### Exercise input

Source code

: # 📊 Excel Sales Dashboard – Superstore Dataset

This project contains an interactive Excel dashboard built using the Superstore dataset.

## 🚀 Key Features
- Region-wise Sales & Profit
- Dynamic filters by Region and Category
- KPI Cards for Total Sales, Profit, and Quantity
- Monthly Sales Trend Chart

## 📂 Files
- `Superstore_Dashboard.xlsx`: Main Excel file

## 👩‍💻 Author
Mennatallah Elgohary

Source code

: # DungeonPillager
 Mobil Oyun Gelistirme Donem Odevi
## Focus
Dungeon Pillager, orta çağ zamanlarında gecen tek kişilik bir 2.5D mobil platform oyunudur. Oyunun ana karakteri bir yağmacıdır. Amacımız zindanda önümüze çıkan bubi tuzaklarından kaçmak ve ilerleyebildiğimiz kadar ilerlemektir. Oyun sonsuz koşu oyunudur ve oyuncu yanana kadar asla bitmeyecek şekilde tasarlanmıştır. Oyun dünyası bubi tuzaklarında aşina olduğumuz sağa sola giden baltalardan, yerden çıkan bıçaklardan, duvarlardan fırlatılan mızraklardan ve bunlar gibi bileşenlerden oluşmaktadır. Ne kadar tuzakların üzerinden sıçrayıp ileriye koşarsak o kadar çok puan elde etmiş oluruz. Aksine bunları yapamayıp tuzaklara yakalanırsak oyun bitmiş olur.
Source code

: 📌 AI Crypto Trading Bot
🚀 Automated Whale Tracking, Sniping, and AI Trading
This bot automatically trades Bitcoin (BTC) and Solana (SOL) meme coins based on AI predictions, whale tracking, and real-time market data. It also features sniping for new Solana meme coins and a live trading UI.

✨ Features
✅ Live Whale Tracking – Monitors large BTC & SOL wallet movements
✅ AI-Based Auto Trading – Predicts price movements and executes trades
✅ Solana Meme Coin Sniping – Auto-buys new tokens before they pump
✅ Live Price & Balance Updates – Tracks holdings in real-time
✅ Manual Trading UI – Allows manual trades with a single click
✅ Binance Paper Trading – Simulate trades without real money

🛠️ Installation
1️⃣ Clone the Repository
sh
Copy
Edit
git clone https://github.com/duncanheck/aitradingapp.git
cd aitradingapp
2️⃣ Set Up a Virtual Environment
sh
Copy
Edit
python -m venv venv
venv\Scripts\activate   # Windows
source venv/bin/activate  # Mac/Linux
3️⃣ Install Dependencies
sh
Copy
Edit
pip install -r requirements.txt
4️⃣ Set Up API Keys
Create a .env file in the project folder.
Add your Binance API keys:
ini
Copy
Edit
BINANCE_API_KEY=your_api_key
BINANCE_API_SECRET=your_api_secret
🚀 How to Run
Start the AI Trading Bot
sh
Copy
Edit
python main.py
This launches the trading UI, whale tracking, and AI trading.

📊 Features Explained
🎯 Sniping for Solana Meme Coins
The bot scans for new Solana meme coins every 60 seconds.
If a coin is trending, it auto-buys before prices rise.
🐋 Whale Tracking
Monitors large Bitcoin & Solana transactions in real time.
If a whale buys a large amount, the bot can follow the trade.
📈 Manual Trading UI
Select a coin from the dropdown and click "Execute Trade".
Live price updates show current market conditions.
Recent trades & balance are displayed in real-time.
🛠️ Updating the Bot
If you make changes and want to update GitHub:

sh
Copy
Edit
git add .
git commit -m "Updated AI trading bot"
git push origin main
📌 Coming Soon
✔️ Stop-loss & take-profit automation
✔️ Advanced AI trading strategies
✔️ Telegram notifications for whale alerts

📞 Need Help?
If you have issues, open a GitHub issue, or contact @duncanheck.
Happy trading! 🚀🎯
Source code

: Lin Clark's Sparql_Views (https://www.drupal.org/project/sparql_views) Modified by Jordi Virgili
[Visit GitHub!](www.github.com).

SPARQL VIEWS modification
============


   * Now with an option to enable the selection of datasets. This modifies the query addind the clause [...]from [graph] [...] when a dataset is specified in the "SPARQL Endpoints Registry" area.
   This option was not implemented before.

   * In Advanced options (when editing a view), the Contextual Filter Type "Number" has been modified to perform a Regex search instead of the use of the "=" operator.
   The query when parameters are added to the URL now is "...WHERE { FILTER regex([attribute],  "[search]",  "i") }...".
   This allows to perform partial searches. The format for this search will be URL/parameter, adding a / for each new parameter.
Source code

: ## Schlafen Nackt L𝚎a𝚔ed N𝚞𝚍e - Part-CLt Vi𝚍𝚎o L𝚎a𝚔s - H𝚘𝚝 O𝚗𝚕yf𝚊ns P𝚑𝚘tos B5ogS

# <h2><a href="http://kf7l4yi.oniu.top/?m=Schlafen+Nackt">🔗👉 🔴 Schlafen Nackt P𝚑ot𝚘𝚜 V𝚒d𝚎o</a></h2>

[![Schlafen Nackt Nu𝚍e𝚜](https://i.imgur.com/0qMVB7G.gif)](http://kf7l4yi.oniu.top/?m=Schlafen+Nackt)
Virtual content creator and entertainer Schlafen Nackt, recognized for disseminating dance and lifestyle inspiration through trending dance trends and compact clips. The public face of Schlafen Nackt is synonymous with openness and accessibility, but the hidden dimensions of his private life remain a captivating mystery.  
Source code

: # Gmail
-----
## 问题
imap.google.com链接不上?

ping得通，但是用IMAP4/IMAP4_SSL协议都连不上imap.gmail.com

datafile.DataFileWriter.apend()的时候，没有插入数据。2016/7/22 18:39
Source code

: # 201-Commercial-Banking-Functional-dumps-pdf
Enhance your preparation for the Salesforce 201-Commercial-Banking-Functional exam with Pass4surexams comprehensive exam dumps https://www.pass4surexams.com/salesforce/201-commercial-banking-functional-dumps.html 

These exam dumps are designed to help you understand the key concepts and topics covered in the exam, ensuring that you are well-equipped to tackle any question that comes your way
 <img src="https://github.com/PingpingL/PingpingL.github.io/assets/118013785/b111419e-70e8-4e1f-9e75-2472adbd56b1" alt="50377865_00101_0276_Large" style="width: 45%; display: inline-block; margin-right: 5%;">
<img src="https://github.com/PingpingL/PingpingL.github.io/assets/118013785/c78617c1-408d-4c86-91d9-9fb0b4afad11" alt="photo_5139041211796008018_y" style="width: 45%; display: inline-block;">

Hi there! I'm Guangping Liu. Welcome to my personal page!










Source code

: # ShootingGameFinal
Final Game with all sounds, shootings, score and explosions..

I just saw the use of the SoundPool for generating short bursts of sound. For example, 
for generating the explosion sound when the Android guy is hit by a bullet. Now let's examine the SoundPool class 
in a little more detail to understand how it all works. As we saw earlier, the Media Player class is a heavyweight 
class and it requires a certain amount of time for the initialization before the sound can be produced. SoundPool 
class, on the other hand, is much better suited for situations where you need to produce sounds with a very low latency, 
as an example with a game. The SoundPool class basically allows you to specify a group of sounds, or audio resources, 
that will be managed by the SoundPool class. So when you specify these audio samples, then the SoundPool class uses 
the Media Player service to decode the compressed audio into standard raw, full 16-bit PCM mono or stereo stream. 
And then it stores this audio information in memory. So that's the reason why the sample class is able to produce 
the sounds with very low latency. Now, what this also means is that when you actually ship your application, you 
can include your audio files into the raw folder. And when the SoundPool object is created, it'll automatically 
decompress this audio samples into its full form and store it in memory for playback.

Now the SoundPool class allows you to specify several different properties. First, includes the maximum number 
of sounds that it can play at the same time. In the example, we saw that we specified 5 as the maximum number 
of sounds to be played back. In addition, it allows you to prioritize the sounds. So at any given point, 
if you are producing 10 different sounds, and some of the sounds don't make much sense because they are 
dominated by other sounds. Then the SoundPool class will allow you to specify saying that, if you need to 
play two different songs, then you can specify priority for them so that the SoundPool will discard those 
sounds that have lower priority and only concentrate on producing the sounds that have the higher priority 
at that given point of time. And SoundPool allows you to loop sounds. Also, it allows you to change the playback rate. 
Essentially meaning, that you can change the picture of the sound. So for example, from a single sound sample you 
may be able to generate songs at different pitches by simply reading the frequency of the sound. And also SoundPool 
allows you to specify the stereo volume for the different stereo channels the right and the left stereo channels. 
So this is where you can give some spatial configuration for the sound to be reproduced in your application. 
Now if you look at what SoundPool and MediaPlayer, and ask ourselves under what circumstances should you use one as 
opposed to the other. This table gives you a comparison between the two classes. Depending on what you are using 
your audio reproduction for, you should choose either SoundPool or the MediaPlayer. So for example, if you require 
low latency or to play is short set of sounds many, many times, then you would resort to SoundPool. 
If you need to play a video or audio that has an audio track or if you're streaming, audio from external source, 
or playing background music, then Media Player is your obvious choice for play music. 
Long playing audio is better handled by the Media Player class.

######

● Exercise goal: Word for word, restate the lines above from the line containing "as an example" through the line containing "Now the SoundPool", with both included and nothing else.

● Exercise output:
as an example with a game. The SoundPool class basically allows you to specify a group of sounds, or audio resources, 
that will be managed by the SoundPool class. So when you specify these audio samples, then the SoundPool class uses 
the Media Player service to decode the compressed audio into standard raw, full 16-bit PCM mono or stereo stream. 
And then it stores this audio information in memory. So that's the reason why the sample class is able to produce 
the sounds with very low latency. Now, what this also means is that when you actually ship your application, you 
can include your audio files into the raw folder. And when the SoundPool object is created, it'll automatically 
decompress this audio samples into its full form and store it in memory for playback.

Now the SoundPool class allows you to specify several different properties. First, includes the maximum number 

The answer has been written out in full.